Founded: 1987, as National Symphony Orchestra
Re-named: 1991, as Transvaal Philharmonic Orchestra - Pretoria, South Africa
Re-named: 1997, as New Arts Philharmonic Orchestra of Pretoria
Closed: June 2000
The National Symphony Orchestra (NSO) was formed in 1953. This was achieved by combining the three already existing studio orchestras of the South African Broadcasting Corporation (SABC). The Performing Arts Council of the Transvaal (PACT) was formed in 1963 and was eventually based at the State Theatre, Pretoria. The orchestra was founded by Professor Leo Quayle and started to operate in 1965 under PACT’s jurisdiction.
In 1987 the SABC announced that the financial responsibility of a full-time, permanent orchestra was too great and, to help with the cost, the National Symphony Orchestra (NSO) was combined with the Transvaal Philharmonic Orchestra under PACT management. It became one very big orchestra, still under NSO emblem, able to service Pretoria’s audiences as well as Johannesburg’s; the two entities were separated into and called The Red and The Blue orchestras. However, the merger proved to be non-sustainable and a split followed in 1991. The NSO was relaunched in 1991 with Richard Cock as artistic director at its helm and was a part of the South African Broadcasting Corporation until 1997.

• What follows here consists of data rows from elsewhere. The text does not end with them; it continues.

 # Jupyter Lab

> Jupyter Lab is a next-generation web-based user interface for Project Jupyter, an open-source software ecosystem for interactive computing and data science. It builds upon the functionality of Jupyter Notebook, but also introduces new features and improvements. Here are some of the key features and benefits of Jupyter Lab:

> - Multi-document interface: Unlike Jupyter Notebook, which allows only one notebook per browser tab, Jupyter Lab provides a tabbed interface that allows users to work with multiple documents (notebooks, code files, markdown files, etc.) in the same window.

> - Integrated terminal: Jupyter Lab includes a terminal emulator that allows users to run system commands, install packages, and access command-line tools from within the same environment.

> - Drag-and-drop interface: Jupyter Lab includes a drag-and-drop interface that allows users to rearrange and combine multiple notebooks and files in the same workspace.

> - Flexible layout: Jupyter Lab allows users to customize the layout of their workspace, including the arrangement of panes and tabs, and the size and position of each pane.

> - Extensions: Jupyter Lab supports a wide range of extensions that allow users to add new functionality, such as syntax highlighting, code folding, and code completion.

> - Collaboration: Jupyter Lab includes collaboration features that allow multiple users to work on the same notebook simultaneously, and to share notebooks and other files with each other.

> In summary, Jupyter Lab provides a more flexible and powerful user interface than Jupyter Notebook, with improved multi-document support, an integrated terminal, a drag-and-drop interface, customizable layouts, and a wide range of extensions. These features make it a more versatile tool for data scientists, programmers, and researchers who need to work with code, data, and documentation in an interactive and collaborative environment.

After the split in 1991 the orchestra that remained under PACT’s control was named the Transvaal Philharmonic Orchestra (TPO). In 1997 the orchestra was again renamed, this time to the New Arts Philharmonic Orchestra of Pretoria (NAPOP) but remained under PACT’s umbrella with Maestro Gerard Korsten as Chief Conductor. In 1998 a probe was opened by the government into PACT’s finances and its Board was accused of serious maladministration, loss of public funds and corruption. The probe resulted in PACT being dissolved, closure of the State Theatre and retrenchment of all resident companies, including NAPOP. The orchestra officially closed in June 2000.